Prosecutors say Selenski and an alleged co-conspirator, Paul Weakley, bound Kerkowski with plastic ties and beat him with a rolling pin, forcing the pharmacist to reveal the location of tens of thousands of dollars he had in his house. The pair then strangled Kerkowski and Fassett with the ties and buried their bodies on the property Selenski shared with Strom, authorities allege.

Within a day of the homicides, prosecutors say, Selenski deposited about $10,000 he stole from Kerkowski to cover a check Strom had written to purchase the house.

The defense questioned Strom about her finances, suggesting she had the financial wherewithal to support herself and didn't need Selenski. Strom made about $55,000 per year and had been living rent free in her grandmother's house, she said.

She also acknowledged she had access to about $17,000 in credit card cash advances at the time of the closing.

"So you didn't need Hugo to go kill Michael Kerkowski and Tammy Fassett to cover the check, correct?" asked defense attorney Bernard Brown.

"Correct," she replied.

Later, though, Strom asserted she wrote the check - knowing she only had a few hundred dollars in her account at the time - because "Hugo told me the money would be in the account for that amount."

Selenski told her that Kerkowski was paying him to assist with the pharmacist's court case, and she testified she found legal paperwork with Kerkowski's name on it in her Honda. But she acknowledged that her boyfriend had access to huge sums of money.

"I did not have any idea where that money was coming from. He was telling me things and I didn't know what to believe and what not to believe," she said.

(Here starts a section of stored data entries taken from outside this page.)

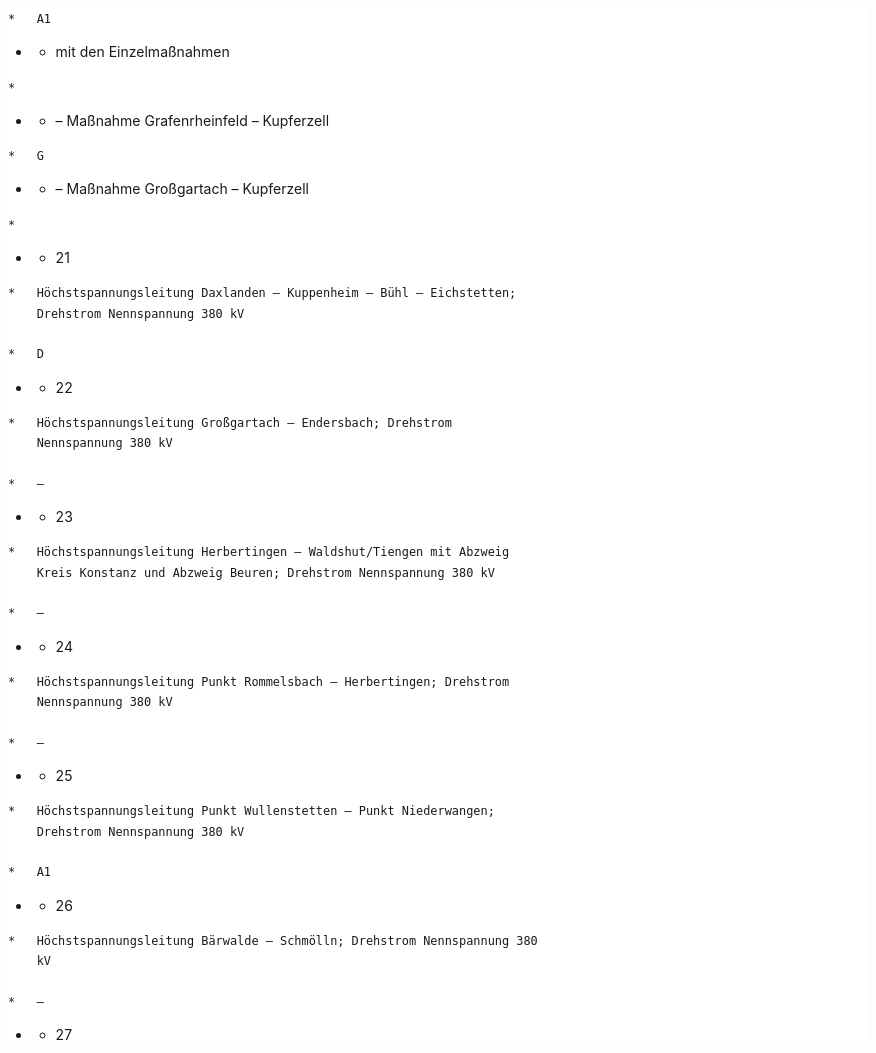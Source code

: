     *   A1


*    *   mit den Einzelmaßnahmen

    *

*    *   – Maßnahme Grafenrheinfeld – Kupferzell

    *   G


*    *   – Maßnahme Großgartach – Kupferzell

    *

*    *   21

    *   Höchstspannungsleitung Daxlanden – Kuppenheim – Bühl – Eichstetten;
        Drehstrom Nennspannung 380 kV

    *   D


*    *   22

    *   Höchstspannungsleitung Großgartach – Endersbach; Drehstrom
        Nennspannung 380 kV

    *   –


*    *   23

    *   Höchstspannungsleitung Herbertingen – Waldshut/Tiengen mit Abzweig
        Kreis Konstanz und Abzweig Beuren; Drehstrom Nennspannung 380 kV

    *   –


*    *   24

    *   Höchstspannungsleitung Punkt Rommelsbach – Herbertingen; Drehstrom
        Nennspannung 380 kV

    *   –


*    *   25

    *   Höchstspannungsleitung Punkt Wullenstetten – Punkt Niederwangen;
        Drehstrom Nennspannung 380 kV

    *   A1


*    *   26

    *   Höchstspannungsleitung Bärwalde – Schmölln; Drehstrom Nennspannung 380
        kV

    *   –


*    *   27
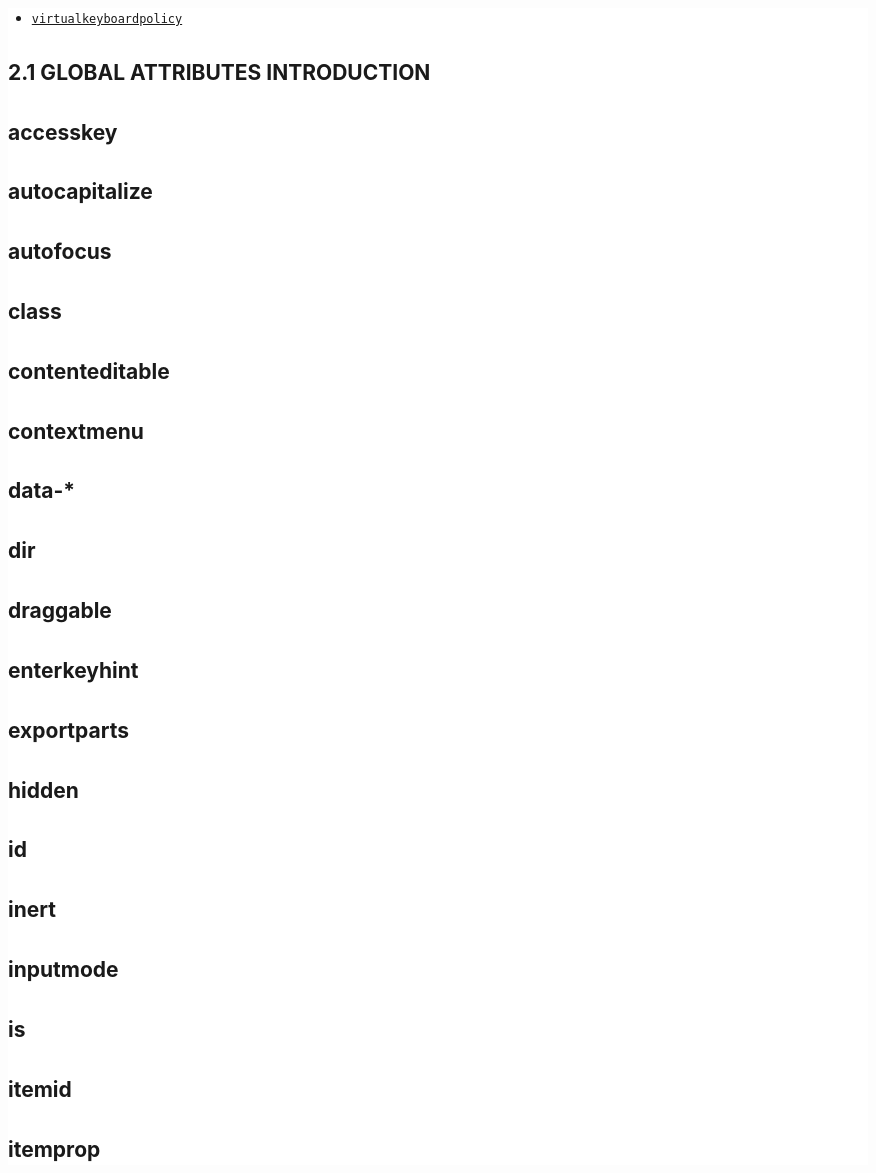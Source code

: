 - [`virtualkeyboardpolicy`](#virtualkeyboardpolicy)

## 2.1 GLOBAL ATTRIBUTES INTRODUCTION

## accesskey

## autocapitalize

## autofocus

## class

## contenteditable

## contextmenu

## data-\*

## dir

## draggable

## enterkeyhint

## exportparts

## hidden

## id

## inert

## inputmode

## is

## itemid

## itemprop

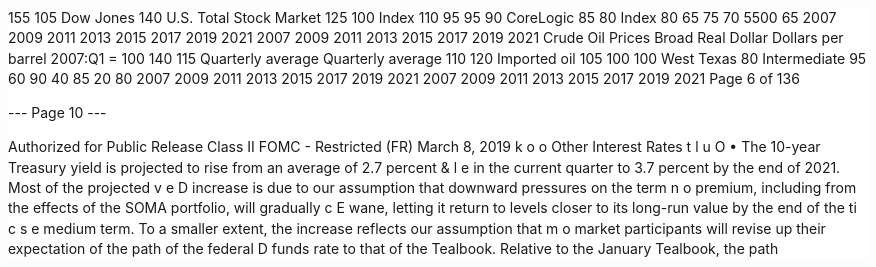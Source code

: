 155
105
Dow Jones 140
U.S. Total Stock Market 125 100
Index
110 95
95 90
CoreLogic 85
80 Index
80
65 75
70
5500 65
2007 2009 2011 2013 2015 2017 2019 2021 2007 2009 2011 2013 2015 2017 2019 2021
Crude Oil Prices Broad Real Dollar
Dollars per barrel 2007:Q1 = 100
140 115
Quarterly average Quarterly average
110
120
Imported oil
105
100
100
West Texas 80
Intermediate
95
60
90
40
85
20 80
2007 2009 2011 2013 2015 2017 2019 2021 2007 2009 2011 2013 2015 2017 2019 2021
Page 6 of 136

--- Page 10 ---

Authorized for Public Release
Class II FOMC - Restricted (FR) March 8, 2019
k
o
o
Other Interest Rates t l
u
O
• The 10-year Treasury yield is projected to rise from an average of 2.7 percent &
l
e
in the current quarter to 3.7 percent by the end of 2021. Most of the projected v
e
D
increase is due to our assumption that downward pressures on the term
n
o
premium, including from the effects of the SOMA portfolio, will gradually c
E
wane, letting it return to levels closer to its long-run value by the end of the ti c
s
e
medium term. To a smaller extent, the increase reflects our assumption that
m
o
market participants will revise up their expectation of the path of the federal D
funds rate to that of the Tealbook. Relative to the January Tealbook, the path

Selenski stared intently at his ex-girlfriend as she testified. Strom, who was charged with perjury and money laundering in connection with the case and awaits sentencing, did not return his gaze.

Strom said she began dating Selenski in 2001, after his release from prison on a bank robbery conviction.

"It was great in the beginning," she said.

Shortly after Kerkowski's disappearance, Strom testified, Selenski told her that "Paul did it." That prompted an objection from the defense and a strong reaction from Selenski, who shook his head vigorously and threw up his hands. The judge ordered the jury to disregard her statement.

Weakley has already pleaded guilty to federal charges in the deaths of Kerkowski and Fassett and is expected to testify against Selenski.

Authorities found the bodies of Kerkowski, Fassett and at least three other sets of human remains on the property in June 2003.